Entries supplied:
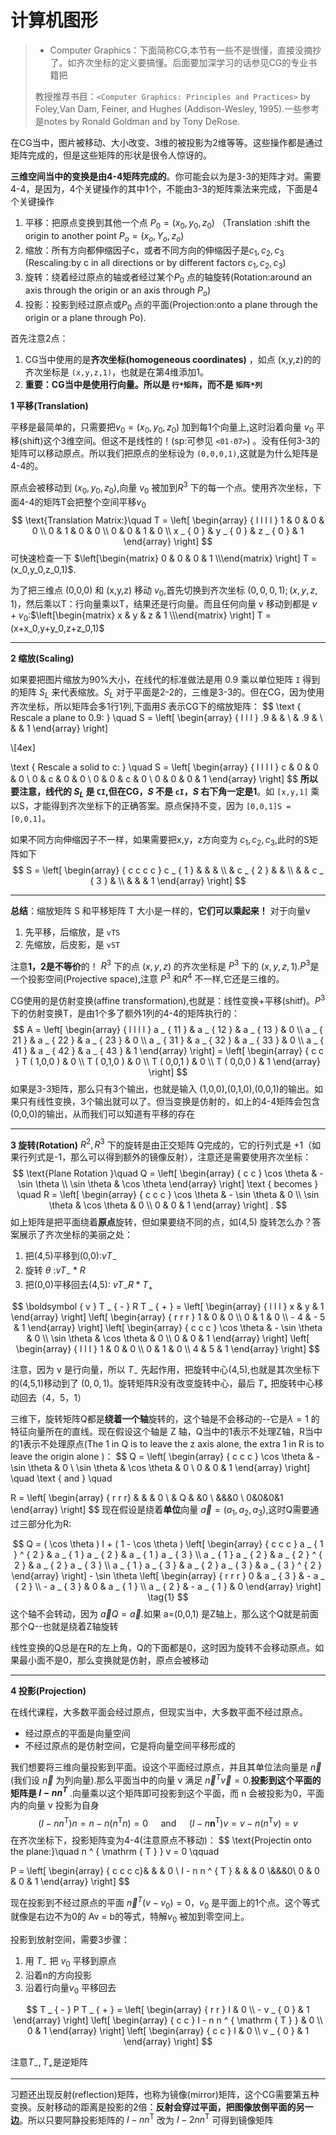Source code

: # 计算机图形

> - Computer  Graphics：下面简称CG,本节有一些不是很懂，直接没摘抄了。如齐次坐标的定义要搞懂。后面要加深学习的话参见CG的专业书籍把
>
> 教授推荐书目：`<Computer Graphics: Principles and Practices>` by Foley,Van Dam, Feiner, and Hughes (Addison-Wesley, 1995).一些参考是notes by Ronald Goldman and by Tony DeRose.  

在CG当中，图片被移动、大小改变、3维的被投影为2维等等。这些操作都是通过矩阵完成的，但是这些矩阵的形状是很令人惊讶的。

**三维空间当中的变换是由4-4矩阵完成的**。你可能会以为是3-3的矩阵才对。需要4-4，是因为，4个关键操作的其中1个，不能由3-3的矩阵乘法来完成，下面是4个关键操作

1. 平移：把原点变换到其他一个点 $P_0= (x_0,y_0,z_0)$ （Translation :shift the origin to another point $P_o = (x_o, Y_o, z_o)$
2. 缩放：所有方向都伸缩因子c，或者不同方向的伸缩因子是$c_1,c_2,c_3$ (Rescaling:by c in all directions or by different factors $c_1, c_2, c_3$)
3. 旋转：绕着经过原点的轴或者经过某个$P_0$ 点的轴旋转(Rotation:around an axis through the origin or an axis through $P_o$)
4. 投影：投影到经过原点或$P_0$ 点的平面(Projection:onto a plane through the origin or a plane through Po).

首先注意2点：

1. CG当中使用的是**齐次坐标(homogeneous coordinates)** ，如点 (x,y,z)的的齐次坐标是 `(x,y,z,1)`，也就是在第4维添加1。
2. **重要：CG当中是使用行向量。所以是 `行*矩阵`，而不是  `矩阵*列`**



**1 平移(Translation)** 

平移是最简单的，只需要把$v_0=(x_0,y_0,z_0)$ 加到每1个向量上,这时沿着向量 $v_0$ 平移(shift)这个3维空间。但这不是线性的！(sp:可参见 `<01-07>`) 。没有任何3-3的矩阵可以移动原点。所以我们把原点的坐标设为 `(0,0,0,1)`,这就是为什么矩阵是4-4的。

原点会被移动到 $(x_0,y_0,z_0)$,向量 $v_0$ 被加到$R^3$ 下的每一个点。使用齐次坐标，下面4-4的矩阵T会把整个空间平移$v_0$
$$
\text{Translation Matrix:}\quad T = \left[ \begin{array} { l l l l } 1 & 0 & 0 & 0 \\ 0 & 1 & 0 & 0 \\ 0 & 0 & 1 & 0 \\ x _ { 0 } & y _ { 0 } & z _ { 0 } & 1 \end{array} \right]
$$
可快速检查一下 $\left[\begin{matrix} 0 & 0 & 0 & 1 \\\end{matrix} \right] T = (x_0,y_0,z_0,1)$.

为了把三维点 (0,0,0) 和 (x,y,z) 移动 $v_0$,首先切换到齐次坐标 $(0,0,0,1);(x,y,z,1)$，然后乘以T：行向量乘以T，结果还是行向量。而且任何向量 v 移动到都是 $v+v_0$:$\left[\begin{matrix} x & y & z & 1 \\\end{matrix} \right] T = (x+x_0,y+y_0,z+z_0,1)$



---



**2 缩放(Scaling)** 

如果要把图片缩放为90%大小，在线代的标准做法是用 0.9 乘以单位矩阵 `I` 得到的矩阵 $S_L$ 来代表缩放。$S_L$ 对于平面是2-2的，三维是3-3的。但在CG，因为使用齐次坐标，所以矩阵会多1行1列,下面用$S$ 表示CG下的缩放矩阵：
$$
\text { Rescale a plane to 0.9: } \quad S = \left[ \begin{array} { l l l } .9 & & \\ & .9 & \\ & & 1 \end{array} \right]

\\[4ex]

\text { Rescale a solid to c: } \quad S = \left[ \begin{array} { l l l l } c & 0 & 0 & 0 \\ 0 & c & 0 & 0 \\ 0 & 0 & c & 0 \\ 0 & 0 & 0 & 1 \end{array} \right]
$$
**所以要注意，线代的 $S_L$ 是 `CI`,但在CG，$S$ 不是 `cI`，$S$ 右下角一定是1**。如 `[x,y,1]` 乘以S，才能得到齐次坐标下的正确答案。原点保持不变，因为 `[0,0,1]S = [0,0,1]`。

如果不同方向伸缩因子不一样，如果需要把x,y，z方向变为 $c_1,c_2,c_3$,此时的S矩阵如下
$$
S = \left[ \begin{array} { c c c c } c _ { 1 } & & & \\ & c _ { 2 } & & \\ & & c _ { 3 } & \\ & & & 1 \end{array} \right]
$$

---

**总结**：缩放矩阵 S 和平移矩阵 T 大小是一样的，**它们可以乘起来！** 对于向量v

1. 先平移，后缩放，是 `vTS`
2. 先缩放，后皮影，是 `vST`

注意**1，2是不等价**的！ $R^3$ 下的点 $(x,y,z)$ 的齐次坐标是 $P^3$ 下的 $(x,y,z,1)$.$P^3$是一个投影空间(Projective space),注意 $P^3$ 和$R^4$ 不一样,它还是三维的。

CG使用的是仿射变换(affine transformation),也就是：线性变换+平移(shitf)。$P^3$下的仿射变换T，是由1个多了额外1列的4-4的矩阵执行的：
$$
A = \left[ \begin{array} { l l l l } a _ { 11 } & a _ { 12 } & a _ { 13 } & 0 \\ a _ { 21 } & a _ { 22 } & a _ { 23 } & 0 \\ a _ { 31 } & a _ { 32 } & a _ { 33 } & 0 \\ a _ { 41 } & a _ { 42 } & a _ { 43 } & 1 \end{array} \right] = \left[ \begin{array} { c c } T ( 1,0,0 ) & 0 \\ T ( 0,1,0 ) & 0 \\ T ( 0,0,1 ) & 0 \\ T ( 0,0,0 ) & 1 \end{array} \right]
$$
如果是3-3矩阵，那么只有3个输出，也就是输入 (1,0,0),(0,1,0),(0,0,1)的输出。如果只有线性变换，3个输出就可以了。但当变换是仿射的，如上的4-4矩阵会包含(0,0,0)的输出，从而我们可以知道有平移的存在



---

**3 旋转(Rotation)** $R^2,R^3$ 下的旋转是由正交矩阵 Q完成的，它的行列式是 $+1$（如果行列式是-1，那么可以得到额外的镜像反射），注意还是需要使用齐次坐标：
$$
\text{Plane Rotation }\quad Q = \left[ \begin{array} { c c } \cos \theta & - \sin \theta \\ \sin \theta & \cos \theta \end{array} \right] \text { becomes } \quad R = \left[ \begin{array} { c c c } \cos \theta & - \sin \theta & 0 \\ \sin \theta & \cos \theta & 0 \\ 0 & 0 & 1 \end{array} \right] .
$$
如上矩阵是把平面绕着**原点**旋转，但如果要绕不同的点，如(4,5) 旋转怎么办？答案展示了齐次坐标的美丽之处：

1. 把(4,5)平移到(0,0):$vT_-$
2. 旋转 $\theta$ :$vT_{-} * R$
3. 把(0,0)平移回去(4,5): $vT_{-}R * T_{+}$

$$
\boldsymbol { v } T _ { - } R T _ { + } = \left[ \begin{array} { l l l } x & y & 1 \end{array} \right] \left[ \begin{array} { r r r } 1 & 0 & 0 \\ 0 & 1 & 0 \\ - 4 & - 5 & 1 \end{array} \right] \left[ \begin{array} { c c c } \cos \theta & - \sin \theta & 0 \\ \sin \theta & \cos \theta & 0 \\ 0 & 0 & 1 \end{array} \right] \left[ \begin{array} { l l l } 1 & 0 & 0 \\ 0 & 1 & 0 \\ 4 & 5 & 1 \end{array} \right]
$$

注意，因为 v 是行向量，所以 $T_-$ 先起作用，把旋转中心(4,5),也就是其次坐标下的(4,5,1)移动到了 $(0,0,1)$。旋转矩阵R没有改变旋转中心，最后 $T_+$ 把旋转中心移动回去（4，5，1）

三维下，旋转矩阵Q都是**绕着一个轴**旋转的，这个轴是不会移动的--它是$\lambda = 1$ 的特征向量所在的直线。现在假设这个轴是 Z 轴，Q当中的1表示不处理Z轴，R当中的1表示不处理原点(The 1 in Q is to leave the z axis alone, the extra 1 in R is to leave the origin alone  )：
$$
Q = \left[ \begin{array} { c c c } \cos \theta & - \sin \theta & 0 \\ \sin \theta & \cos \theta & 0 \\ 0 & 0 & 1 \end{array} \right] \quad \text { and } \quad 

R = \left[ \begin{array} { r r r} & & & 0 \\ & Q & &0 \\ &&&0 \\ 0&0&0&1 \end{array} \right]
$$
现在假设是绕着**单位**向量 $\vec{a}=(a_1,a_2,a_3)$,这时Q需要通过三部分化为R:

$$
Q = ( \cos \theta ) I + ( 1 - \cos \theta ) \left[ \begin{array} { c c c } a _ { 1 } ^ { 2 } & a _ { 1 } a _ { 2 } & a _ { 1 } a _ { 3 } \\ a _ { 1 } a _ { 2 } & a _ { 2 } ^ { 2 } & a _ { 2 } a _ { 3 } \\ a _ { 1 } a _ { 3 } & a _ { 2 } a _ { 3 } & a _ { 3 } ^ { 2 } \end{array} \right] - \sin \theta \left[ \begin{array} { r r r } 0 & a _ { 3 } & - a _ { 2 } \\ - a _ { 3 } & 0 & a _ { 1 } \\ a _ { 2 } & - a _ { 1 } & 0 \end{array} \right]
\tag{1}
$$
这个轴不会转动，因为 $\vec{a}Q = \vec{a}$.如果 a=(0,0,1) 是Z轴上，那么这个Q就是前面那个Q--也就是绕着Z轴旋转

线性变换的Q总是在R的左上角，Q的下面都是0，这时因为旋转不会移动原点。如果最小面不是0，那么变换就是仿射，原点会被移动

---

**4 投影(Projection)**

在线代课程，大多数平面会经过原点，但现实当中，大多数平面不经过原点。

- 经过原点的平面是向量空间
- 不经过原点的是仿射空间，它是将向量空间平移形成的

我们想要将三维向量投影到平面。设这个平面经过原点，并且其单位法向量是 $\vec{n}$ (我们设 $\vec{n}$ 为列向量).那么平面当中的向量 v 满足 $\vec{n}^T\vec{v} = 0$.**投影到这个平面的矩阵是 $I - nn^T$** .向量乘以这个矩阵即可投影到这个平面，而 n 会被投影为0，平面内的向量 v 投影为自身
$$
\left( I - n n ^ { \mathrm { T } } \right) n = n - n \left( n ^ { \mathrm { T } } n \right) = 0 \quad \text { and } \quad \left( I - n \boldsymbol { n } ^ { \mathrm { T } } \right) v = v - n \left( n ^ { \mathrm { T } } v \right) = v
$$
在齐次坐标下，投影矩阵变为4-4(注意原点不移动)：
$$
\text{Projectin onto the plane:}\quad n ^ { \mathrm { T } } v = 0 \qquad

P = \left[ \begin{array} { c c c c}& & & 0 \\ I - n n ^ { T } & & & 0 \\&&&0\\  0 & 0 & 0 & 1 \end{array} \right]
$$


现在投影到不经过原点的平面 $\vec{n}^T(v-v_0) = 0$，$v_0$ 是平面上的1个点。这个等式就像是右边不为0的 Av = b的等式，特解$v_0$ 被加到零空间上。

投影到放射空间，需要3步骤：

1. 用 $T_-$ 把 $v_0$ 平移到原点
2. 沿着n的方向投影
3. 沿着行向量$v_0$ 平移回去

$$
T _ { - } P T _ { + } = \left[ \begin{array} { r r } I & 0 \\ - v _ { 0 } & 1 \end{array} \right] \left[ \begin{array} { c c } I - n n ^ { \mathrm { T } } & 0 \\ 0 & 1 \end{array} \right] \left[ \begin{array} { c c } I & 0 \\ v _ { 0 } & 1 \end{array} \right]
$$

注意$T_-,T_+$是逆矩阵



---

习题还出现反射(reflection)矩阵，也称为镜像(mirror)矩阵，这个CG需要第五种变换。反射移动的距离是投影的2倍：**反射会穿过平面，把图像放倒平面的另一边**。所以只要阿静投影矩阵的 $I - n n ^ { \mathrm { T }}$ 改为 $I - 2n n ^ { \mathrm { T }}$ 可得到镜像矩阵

Work instructions:
Whenever the word "Rotation" shows up in a line above, copy that line.

Task response:
3. 旋转：绕着经过原点的轴或者经过某个$P_0$ 点的轴旋转(Rotation:around an axis through the origin or an axis through $P_o$)
**3 旋转(Rotation)** $R^2,R^3$ 下的旋转是由正交矩阵 Q完成的，它的行列式是 $+1$（如果行列式是-1，那么可以得到额外的镜像反射），注意还是需要使用齐次坐标：
\text{Plane Rotation }\quad Q = \left[ \begin{array} { c c } \cos \theta & - \sin \theta \\ \sin \theta & \cos \theta \end{array} \right] \text { becomes } \quad R = \left[ \begin{array} { c c c } \cos \theta & - \sin \theta & 0 \\ \sin \theta & \cos \theta & 0 \\ 0 & 0 & 1 \end{array} \right] .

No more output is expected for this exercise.